All entries below are to be returned in full, exactly as they stand.

** MATERIALS PROVIDED follows **

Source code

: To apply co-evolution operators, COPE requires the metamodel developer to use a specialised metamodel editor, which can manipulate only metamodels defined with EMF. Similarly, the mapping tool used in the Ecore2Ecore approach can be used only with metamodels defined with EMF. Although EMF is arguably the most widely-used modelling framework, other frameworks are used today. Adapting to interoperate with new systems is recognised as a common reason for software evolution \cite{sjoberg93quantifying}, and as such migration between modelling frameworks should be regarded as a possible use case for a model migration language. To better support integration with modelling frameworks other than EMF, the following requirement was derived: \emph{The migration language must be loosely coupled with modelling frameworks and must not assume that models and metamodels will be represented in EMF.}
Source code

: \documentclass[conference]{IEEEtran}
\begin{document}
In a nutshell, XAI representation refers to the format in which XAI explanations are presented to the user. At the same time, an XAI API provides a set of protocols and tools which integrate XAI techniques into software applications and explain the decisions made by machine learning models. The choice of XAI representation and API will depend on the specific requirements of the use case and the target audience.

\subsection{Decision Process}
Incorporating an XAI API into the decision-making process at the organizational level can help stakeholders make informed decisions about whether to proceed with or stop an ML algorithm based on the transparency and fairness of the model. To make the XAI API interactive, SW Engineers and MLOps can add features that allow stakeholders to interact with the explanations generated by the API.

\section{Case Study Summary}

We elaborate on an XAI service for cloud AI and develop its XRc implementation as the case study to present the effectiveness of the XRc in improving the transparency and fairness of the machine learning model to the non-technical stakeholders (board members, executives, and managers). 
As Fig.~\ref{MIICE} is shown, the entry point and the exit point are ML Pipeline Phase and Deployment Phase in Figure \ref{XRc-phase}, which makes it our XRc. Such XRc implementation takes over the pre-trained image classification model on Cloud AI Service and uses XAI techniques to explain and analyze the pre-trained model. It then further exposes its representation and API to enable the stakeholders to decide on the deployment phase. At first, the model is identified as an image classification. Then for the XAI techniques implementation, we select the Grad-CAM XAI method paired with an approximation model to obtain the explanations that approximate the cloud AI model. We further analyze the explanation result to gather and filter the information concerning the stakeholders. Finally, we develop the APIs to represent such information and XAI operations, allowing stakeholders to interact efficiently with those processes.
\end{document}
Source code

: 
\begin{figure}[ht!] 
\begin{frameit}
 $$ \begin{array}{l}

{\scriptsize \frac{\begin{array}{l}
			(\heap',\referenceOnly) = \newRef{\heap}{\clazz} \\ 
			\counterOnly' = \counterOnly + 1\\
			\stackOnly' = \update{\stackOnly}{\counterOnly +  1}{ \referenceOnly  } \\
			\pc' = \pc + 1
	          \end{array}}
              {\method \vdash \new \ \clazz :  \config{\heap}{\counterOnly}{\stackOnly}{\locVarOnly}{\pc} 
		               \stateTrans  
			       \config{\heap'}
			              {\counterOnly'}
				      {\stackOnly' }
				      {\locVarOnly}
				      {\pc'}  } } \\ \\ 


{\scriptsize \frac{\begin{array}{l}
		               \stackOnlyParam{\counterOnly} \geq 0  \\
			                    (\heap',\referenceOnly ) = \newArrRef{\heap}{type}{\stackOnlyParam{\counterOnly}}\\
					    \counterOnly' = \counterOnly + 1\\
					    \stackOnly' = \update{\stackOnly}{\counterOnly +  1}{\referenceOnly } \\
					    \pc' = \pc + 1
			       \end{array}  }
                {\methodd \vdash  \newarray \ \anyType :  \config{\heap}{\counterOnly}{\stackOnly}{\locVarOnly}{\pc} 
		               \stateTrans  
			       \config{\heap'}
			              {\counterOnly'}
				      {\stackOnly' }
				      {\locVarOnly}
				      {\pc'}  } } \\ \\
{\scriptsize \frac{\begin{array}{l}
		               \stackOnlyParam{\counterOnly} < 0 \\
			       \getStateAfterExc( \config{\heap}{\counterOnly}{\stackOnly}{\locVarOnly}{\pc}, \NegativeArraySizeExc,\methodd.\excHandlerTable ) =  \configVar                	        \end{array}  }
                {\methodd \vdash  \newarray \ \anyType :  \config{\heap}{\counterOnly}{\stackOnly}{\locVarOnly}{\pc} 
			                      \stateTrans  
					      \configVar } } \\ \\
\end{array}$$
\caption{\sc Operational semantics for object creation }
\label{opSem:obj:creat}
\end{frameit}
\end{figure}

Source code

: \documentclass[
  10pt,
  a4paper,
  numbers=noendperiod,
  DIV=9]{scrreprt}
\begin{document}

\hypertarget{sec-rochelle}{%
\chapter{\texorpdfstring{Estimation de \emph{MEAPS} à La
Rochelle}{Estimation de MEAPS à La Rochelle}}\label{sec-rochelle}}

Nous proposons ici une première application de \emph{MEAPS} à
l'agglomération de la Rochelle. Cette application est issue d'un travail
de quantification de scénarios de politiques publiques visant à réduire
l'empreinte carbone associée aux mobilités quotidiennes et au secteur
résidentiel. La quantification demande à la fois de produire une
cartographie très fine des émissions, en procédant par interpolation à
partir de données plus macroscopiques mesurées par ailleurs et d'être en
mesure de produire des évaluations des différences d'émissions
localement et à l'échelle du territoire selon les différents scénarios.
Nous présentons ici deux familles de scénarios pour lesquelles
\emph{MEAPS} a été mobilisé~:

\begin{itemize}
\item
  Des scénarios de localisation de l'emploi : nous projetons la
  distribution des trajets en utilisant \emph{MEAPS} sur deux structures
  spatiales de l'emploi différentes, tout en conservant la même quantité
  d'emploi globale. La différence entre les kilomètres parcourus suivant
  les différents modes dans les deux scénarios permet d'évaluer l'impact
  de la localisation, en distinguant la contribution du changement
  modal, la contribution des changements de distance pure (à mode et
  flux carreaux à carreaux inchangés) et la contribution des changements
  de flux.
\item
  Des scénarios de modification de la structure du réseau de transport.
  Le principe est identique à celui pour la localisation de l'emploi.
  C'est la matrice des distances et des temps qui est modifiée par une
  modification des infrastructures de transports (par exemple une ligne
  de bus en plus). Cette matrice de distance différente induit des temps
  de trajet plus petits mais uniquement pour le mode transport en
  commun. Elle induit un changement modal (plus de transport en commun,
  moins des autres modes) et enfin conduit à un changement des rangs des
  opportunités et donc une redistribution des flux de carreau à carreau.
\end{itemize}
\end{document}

** End of MATERIALS PROVIDED **

* **RESULT OF THE TASK**:
Source code

: To apply co-evolution operators, COPE requires the metamodel developer to use a specialised metamodel editor, which can manipulate only metamodels defined with EMF. Similarly, the mapping tool used in the Ecore2Ecore approach can be used only with metamodels defined with EMF. Although EMF is arguably the most widely-used modelling framework, other frameworks are used today. Adapting to interoperate with new systems is recognised as a common reason for software evolution \cite{sjoberg93quantifying}, and as such migration between modelling frameworks should be regarded as a possible use case for a model migration language. To better support integration with modelling frameworks other than EMF, the following requirement was derived: \emph{The migration language must be loosely coupled with modelling frameworks and must not assume that models and metamodels will be represented in EMF.}
Source code

: \documentclass[conference]{IEEEtran}
\begin{document}
In a nutshell, XAI representation refers to the format in which XAI explanations are presented to the user. At the same time, an XAI API provides a set of protocols and tools which integrate XAI techniques into software applications and explain the decisions made by machine learning models. The choice of XAI representation and API will depend on the specific requirements of the use case and the target audience.

\subsection{Decision Process}
Incorporating an XAI API into the decision-making process at the organizational level can help stakeholders make informed decisions about whether to proceed with or stop an ML algorithm based on the transparency and fairness of the model. To make the XAI API interactive, SW Engineers and MLOps can add features that allow stakeholders to interact with the explanations generated by the API.

\section{Case Study Summary}

We elaborate on an XAI service for cloud AI and develop its XRc implementation as the case study to present the effectiveness of the XRc in improving the transparency and fairness of the machine learning model to the non-technical stakeholders (board members, executives, and managers). 
As Fig.~\ref{MIICE} is shown, the entry point and the exit point are ML Pipeline Phase and Deployment Phase in Figure \ref{XRc-phase}, which makes it our XRc. Such XRc implementation takes over the pre-trained image classification model on Cloud AI Service and uses XAI techniques to explain and analyze the pre-trained model. It then further exposes its representation and API to enable the stakeholders to decide on the deployment phase. At first, the model is identified as an image classification. Then for the XAI techniques implementation, we select the Grad-CAM XAI method paired with an approximation model to obtain the explanations that approximate the cloud AI model. We further analyze the explanation result to gather and filter the information concerning the stakeholders. Finally, we develop the APIs to represent such information and XAI operations, allowing stakeholders to interact efficiently with those processes.
\end{document}
Source code

: 
\begin{figure}[ht!] 
\begin{frameit}
 $$ \begin{array}{l}

{\scriptsize \frac{\begin{array}{l}
			(\heap',\referenceOnly) = \newRef{\heap}{\clazz} \\ 
			\counterOnly' = \counterOnly + 1\\
			\stackOnly' = \update{\stackOnly}{\counterOnly +  1}{ \referenceOnly  } \\
			\pc' = \pc + 1
	          \end{array}}
              {\method \vdash \new \ \clazz :  \config{\heap}{\counterOnly}{\stackOnly}{\locVarOnly}{\pc} 
		               \stateTrans  
			       \config{\heap'}
			              {\counterOnly'}
				      {\stackOnly' }
				      {\locVarOnly}
				      {\pc'}  } } \\ \\ 


{\scriptsize \frac{\begin{array}{l}
		               \stackOnlyParam{\counterOnly} \geq 0  \\
			                    (\heap',\referenceOnly ) = \newArrRef{\heap}{type}{\stackOnlyParam{\counterOnly}}\\
					    \counterOnly' = \counterOnly + 1\\
					    \stackOnly' = \update{\stackOnly}{\counterOnly +  1}{\referenceOnly } \\
					    \pc' = \pc + 1
			       \end{array}  }
                {\methodd \vdash  \newarray \ \anyType :  \config{\heap}{\counterOnly}{\stackOnly}{\locVarOnly}{\pc} 
		               \stateTrans  
			       \config{\heap'}
			              {\counterOnly'}
				      {\stackOnly' }
				      {\locVarOnly}
				      {\pc'}  } } \\ \\
{\scriptsize \frac{\begin{array}{l}
		               \stackOnlyParam{\counterOnly} < 0 \\
			       \getStateAfterExc( \config{\heap}{\counterOnly}{\stackOnly}{\locVarOnly}{\pc}, \NegativeArraySizeExc,\methodd.\excHandlerTable ) =  \configVar                	        \end{array}  }
                {\methodd \vdash  \newarray \ \anyType :  \config{\heap}{\counterOnly}{\stackOnly}{\locVarOnly}{\pc} 
			                      \stateTrans  
					      \configVar } } \\ \\
\end{array}$$
\caption{\sc Operational semantics for object creation }
\label{opSem:obj:creat}
\end{frameit}
\end{figure}

Source code

: \documentclass[
  10pt,
  a4paper,
  numbers=noendperiod,
  DIV=9]{scrreprt}
\begin{document}

\hypertarget{sec-rochelle}{%
\chapter{\texorpdfstring{Estimation de \emph{MEAPS} à La
Rochelle}{Estimation de MEAPS à La Rochelle}}\label{sec-rochelle}}

Nous proposons ici une première application de \emph{MEAPS} à
l'agglomération de la Rochelle. Cette application est issue d'un travail
de quantification de scénarios de politiques publiques visant à réduire
l'empreinte carbone associée aux mobilités quotidiennes et au secteur
résidentiel. La quantification demande à la fois de produire une
cartographie très fine des émissions, en procédant par interpolation à
partir de données plus macroscopiques mesurées par ailleurs et d'être en
mesure de produire des évaluations des différences d'émissions
localement et à l'échelle du territoire selon les différents scénarios.
Nous présentons ici deux familles de scénarios pour lesquelles
\emph{MEAPS} a été mobilisé~:

\begin{itemize}
\item
  Des scénarios de localisation de l'emploi : nous projetons la
  distribution des trajets en utilisant \emph{MEAPS} sur deux structures
  spatiales de l'emploi différentes, tout en conservant la même quantité
  d'emploi globale. La différence entre les kilomètres parcourus suivant
  les différents modes dans les deux scénarios permet d'évaluer l'impact
  de la localisation, en distinguant la contribution du changement
  modal, la contribution des changements de distance pure (à mode et
  flux carreaux à carreaux inchangés) et la contribution des changements
  de flux.
\item
  Des scénarios de modification de la structure du réseau de transport.
  Le principe est identique à celui pour la localisation de l'emploi.
  C'est la matrice des distances et des temps qui est modifiée par une
  modification des infrastructures de transports (par exemple une ligne
  de bus en plus). Cette matrice de distance différente induit des temps
  de trajet plus petits mais uniquement pour le mode transport en
  commun. Elle induit un changement modal (plus de transport en commun,
  moins des autres modes) et enfin conduit à un changement des rangs des
  opportunités et donc une redistribution des flux de carreau à carreau.
\end{itemize}
\end{document}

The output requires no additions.